Patients with ≥2 ventricular arrhythmia (VA) events within three months (clustered VA) have higher mortality than patients without frequent VA. However, the association between myocardial scar and clustered VA in nonischemic (NICM) and ischemic cardiomyopathy (ICM) is unknown. The type of VA (MMVT, PMVT, VF) and relationship of scar burden and VA cycle length has also not been well characterized in these subgroups. To study the association of core and gray zone scar on cardiac magnetic resonance imaging (CMR) with clustered VA and VA cycle length in NICM and ICM, and characterize the type of VA present.

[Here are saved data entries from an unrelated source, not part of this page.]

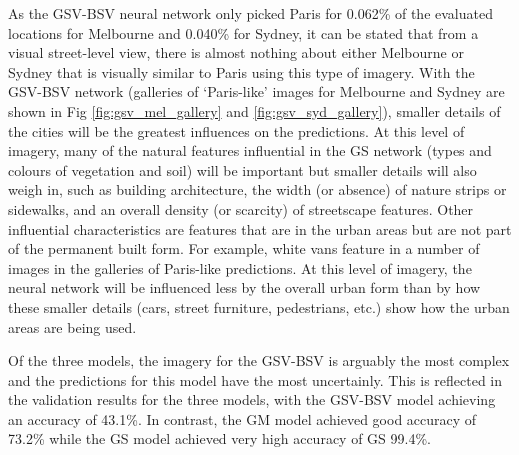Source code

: \documentclass[10pt,letterpaper,hidelinks]{article}
\begin{document}
%
%
%

As the GSV-BSV neural network only picked Paris for 0.062\% of the evaluated locations for Melbourne and 0.040\% for Sydney, it can be stated that from a visual street-level view, there is almost nothing about either Melbourne or Sydney that is visually similar to Paris using this type of imagery. With the GSV-BSV network (galleries of `Paris-like' images for Melbourne and Sydney are shown in Fig \ref{fig:gsv_mel_gallery} and  \ref{fig:gsv_syd_gallery}), smaller details of the cities will be the greatest influences on the predictions. At this level of imagery, many of the natural features influential in the GS network (types and colours of vegetation and soil) will be important but smaller details will also weigh in, such as building architecture, the width (or absence) of nature strips or sidewalks, and an overall density (or scarcity) of streetscape features. Other influential characteristics are features that are in the urban areas but are not part of the permanent built form. For example, white vans feature in a number of images in the galleries of Paris-like predictions. At this level of imagery, the neural network will be influenced less by the overall urban form than by how these smaller details (cars, street furniture, pedestrians, etc.) show how the urban areas are being used.

Of the three models, the imagery for the GSV-BSV is arguably the most complex and the predictions for this model have the most uncertainly. This is reflected in the validation results for the three models, with the GSV-BSV model achieving an accuracy of 43.1\%. In contrast, the GM model achieved good accuracy of 73.2\% while the GS model achieved very high accuracy of GS 99.4\%.



%
\end{document}
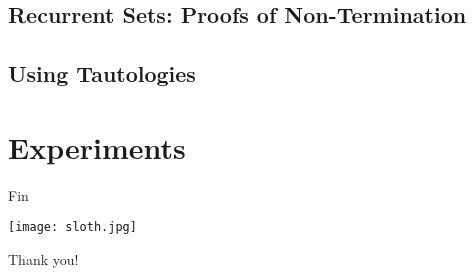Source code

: \documentclass[xcolor=pdftex,t,11pt]{beamer}
\begin{document}
\subsection{Recurrent Sets: Proofs of Non-Termination}
\subsection{Using Tautologies}

\section{Experiments}

\begin{frame}[fragile]{Fin}

\begin{center}
\texttt{[image: sloth.jpg]}

\Huge
 Thank you!
\end{center}

\end{frame}
\end{document}
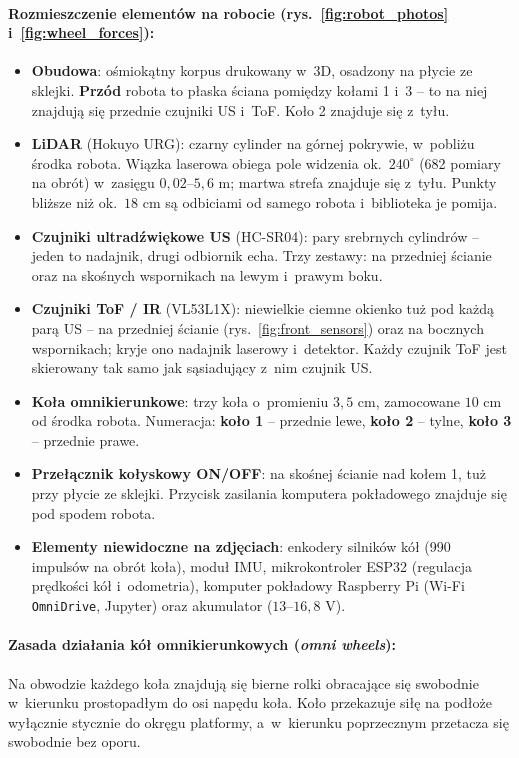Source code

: \documentclass[10pt,a4paper]{article}
\begin{document}
\paragraph{Rozmieszczenie elementów na robocie (rys.~\ref{fig:robot_photos} i~\ref{fig:wheel_forces}):}
\begin{itemize}[itemsep=3pt, topsep=3pt]
    \item \textbf{Obudowa}: ośmiokątny korpus drukowany w~3D, osadzony na płycie ze sklejki. \textbf{Przód} robota to płaska ściana pomiędzy kołami 1 i~3 -- to na niej znajdują się przednie czujniki US i~ToF. Koło 2 znajduje się z~tyłu.
    \item \textbf{LiDAR} (Hokuyo URG): czarny cylinder na górnej pokrywie, w~pobliżu środka robota. Wiązka laserowa obiega pole widzenia ok.~$240^\circ$ (682 pomiary na obrót) w~zasięgu $0{,}02$--$5{,}6\text{ m}$; martwa strefa znajduje się z~tyłu. Punkty bliższe niż ok.~$18\text{ cm}$ są odbiciami od samego robota i~biblioteka je pomija.
    \item \textbf{Czujniki ultradźwiękowe US} (HC-SR04): pary srebrnych cylindrów -- jeden to nadajnik, drugi odbiornik echa. Trzy zestawy: na przedniej ścianie oraz na skośnych wspornikach na lewym i~prawym boku.
    \item \textbf{Czujniki ToF / IR} (VL53L1X): niewielkie ciemne okienko tuż pod każdą parą US -- na przedniej ścianie (rys.~\ref{fig:front_sensors}) oraz na bocznych wspornikach; kryje ono nadajnik laserowy i~detektor. Każdy czujnik ToF jest skierowany tak samo jak sąsiadujący z~nim czujnik US.
    \item \textbf{Koła omnikierunkowe}: trzy koła o~promieniu $3{,}5\text{ cm}$, zamocowane $10\text{ cm}$ od środka robota. Numeracja: \textbf{koło 1} -- przednie lewe, \textbf{koło 2} -- tylne, \textbf{koło 3} -- przednie prawe.
    \item \textbf{Przełącznik kołyskowy ON/OFF}: na skośnej ścianie nad kołem 1, tuż przy płycie ze sklejki. Przycisk zasilania komputera pokładowego znajduje się pod spodem robota.
    \item \textbf{Elementy niewidoczne na zdjęciach}: enkodery silników kół (990 impulsów na obrót koła), moduł IMU, mikrokontroler ESP32 (regulacja prędkości kół i~odometria), komputer pokładowy Raspberry Pi (Wi-Fi \texttt{OmniDrive}, Jupyter) oraz akumulator ($13$--$16{,}8\text{ V}$).
\end{itemize}

\paragraph{Zasada działania kół omnikierunkowych (\emph{omni wheels}):}
Na obwodzie każdego koła znajdują się bierne rolki obracające się swobodnie w~kierunku prostopadłym do osi napędu koła. Koło przekazuje siłę na podłoże wyłącznie stycznie do okręgu platformy, a~w~kierunku poprzecznym przetacza się swobodnie bez oporu.
\end{document}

We retrospectively analyzed data from 331 primary prevention ICD recipients (mean age 57 years, 26% female, 29% black) in the LV Structural Predictors of Sudden Cardiac Death study (NCT01076660). VA was defined as an adjudicated appropriate ICD shock for VT or VF. After stratifying by cardiomyopathy etiology (47% NICM, 53% ICM), we performed Fine and Gray competing risk and multinomial logistic regression analysis to evaluate the association of core and heterogeneous gray zone scar by CMR with the occurrence of clustered vs. unclustered VA. We further examined the association of VA cycle length with myocardial scar burden in stratified multivariate regression analysis. 69 participants developed ≥1 VA event (48 unclustered, 21 clustered). Time to clustered VA was 3.6±3.1 years. While accounting for competing risk of death, each 1-gram increase in core scar was associated with greater clustered VA in NICM (HR 1.19; 95% CI: 1.07-1.32). Gray scar did not increase the likelihood of clustered VA in NICM or ICM. The NICM and clustered VA subgroup had the highest overall mean VA cycle length (297±40 ms). In regression analysis, higher core scar burden was associated with longer VA cycle length in NICM (p=0.002). Higher BMI was associated with shorter VA cycle length in ICM (p=0.02). Type of VA was similar between cardiomyopathy subgroups and MMVT was more common in the clustered VA subgroups. In patients with NICM, CMR imaging may help identify those at risk for clustered VA and slower VA. BMI may be inversely associated with VA cycle length in ICM.